Wednesday, December 04, 2013

King and Maxwell by David Baldacci

Very enjoyable. Book 6. PW It seems at first like a simple, tragic story. Tyler Wingo, a teenage boy, learns the awful news that his father, a soldier, was killed in action in Afghanistan. Then the extraordinary happens: Tyler receives a communication from his father...after his supposed death. Tyler hires Sean and Michelle to solve the mystery surrounding his father. But their investigation quickly leads to deeper, more troubling questions. Could Tyler's father really still be alive? What was his true mission? Could Tyler be the next target? Sean and Michelle soon realize that they've stumbled on to something bigger and more treacherous than anyone could have imagined. And as their hunt for the truth leads them relentlessly to the highest levels of power and to uncovering the most clandestine of secrets, Sean and Michelle are determined to help and protect Tyler - though they may pay for it with their lives.

Red Sparrow by Jason Matthews

Enjoyable. PW In today's Russia, dominated by Prime Minister Vladimir Putin, state intelligence officer Dominika Egorova struggles to survive in the cast-iron bureaucracy of post-Soviet intelligence. Drafted against her will to become a "Sparrow" - a trained seductress in the service, Dominika is assigned to operate against Nathaniel Nash, a first-tour CIA officer who handles the CIA's most sensitive penetration of Russian intelligence. The two young intelligence officers, trained in their respective spy schools, collide in a charged atmosphere of tradecraft, deception, and inevitably, a forbidden spiral of carnal attraction that threatens their careers and the security of America's valuable mole in Moscow.

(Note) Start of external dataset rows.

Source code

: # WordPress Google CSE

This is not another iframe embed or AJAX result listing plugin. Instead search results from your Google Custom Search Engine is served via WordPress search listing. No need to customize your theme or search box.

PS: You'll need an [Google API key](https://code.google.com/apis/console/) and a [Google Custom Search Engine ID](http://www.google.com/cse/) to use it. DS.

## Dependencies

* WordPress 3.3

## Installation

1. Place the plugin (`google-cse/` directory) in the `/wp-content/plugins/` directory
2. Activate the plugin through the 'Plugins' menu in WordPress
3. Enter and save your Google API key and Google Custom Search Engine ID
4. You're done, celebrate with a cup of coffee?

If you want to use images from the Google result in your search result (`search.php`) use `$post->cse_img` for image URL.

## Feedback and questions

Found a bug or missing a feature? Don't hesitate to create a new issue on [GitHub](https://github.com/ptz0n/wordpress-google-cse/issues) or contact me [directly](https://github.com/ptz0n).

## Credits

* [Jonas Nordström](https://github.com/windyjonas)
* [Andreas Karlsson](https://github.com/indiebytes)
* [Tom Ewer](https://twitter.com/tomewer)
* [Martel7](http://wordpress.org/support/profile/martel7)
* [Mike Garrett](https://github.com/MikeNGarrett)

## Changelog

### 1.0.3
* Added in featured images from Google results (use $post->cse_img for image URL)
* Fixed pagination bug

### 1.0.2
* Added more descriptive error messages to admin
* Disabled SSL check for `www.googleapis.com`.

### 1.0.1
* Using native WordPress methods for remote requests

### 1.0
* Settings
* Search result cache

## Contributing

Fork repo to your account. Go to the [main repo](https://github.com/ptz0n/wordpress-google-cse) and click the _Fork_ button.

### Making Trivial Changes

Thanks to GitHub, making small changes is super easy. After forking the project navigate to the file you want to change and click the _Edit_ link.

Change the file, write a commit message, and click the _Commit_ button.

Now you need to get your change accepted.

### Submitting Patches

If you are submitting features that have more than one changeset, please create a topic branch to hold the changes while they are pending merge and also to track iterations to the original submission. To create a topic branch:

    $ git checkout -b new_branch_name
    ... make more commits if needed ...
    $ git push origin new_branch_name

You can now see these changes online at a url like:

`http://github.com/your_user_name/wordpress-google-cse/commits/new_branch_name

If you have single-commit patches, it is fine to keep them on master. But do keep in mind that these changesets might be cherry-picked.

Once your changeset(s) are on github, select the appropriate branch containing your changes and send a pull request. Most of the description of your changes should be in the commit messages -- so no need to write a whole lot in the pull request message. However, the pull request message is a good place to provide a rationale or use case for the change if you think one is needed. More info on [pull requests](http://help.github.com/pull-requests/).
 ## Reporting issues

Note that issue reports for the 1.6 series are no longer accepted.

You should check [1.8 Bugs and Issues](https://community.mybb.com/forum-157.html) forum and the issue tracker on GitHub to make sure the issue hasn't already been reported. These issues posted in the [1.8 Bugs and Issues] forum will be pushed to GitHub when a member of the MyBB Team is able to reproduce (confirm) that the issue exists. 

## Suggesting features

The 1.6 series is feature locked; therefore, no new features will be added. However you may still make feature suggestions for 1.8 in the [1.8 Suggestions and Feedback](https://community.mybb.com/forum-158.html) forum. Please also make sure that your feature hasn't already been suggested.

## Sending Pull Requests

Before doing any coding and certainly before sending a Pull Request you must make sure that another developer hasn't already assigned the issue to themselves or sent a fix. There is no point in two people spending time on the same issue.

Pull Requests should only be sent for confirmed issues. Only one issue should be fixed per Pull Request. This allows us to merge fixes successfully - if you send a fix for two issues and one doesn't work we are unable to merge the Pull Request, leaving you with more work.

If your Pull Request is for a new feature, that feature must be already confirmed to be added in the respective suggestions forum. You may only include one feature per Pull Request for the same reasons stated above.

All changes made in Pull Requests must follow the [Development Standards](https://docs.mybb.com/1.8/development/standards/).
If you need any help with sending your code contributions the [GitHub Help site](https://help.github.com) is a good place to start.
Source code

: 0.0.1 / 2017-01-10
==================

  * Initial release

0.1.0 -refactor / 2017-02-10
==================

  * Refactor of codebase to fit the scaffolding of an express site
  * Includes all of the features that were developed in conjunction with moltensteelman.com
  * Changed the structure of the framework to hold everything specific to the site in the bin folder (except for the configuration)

Seeking revenge against her soulless masters, Dominika begins a fatal double life, recruited by the CIA to ferret out a high-level traitor in Washington - hunt down a Russian illegal buried deep in the U.S. military and, against all odds, to return to Moscow as the new-generation penetration of Putin's intelligence service. Dominika and Nathaniel's impossible love affair and twisted spy game come to a deadly conclusion in the shocking climax of this electrifying, up-to-the minute spy thriller.

Sherlock Holmes and the King's Evil by Donald Thomas

Enjoyable short stories featuring Watson and Holmes.

Dead Run by P. J. Tracy

Drags and unrealistic but the characters are quite likable. This the third book in this series is the weakest. PW Monkeewrench founders Grace McBride and Annie Belinsky, along with Deputy Sharon Mueller, are driving from Minneapolis to Green Bay, where they believe a new serial killer is just warming up. Unfortunately, their car breaks down deep in the northern woods, far away from civilization and cell towers. A walk through the forest leads them to the crossroads town of Four Corners, where they had hoped to find a landline and a mechanic, but instead find...absolutely nothing.

McNally's Luck by Lawrence Sanders

Light and silly and I look forward to book 3 in the series.